• EXERCISE DATA:
--------------------------------
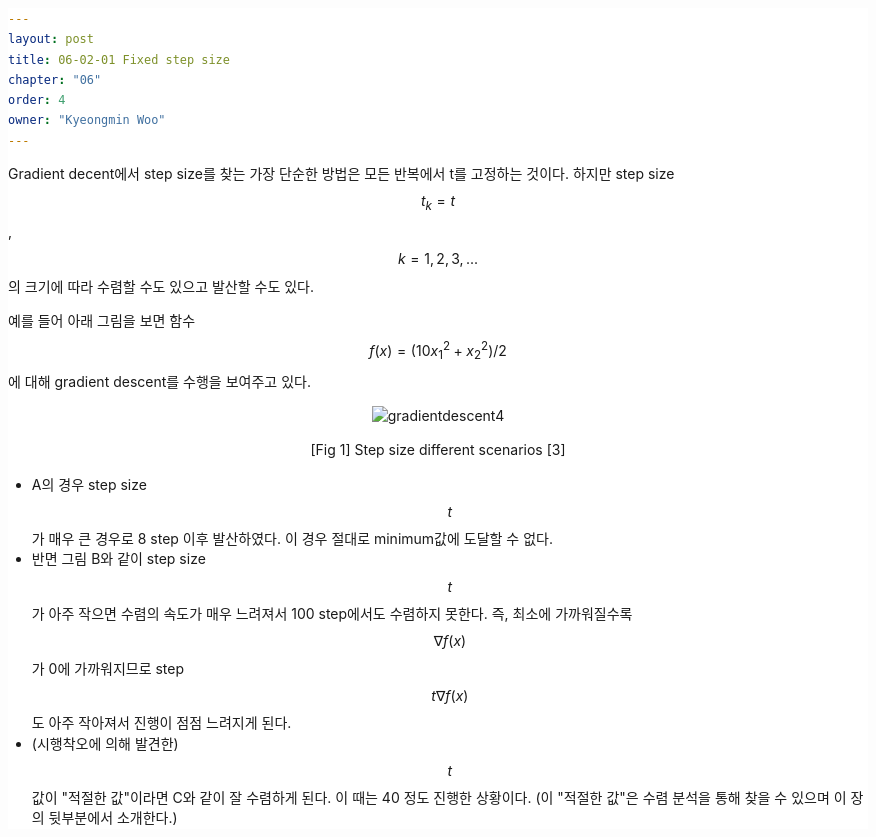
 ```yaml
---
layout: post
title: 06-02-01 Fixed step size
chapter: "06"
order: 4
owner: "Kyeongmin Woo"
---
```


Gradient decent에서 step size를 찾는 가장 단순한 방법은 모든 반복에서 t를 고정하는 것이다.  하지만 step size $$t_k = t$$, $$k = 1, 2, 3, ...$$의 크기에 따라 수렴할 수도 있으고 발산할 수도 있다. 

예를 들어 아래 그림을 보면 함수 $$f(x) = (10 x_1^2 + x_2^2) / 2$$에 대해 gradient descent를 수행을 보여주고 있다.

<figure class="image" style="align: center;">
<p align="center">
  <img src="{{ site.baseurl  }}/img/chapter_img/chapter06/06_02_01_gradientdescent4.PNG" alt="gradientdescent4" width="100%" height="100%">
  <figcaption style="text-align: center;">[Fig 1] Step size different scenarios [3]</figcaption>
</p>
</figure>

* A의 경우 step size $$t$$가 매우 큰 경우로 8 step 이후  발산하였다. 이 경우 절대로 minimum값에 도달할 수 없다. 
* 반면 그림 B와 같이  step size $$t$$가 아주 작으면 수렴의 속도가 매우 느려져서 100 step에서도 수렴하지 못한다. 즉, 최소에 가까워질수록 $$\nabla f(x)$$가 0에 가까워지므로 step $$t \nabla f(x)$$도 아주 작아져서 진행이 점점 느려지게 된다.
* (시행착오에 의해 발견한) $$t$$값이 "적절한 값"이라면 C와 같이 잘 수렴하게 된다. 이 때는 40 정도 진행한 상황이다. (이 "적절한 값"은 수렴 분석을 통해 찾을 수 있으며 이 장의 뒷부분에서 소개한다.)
--------------------------------
• TASK TO COMPLETE: Show each line of the material holding "style".

• YOUR SOLUTION:
<figure class="image" style="align: center;">
  <figcaption style="text-align: center;">[Fig 1] Step size different scenarios [3]</figcaption>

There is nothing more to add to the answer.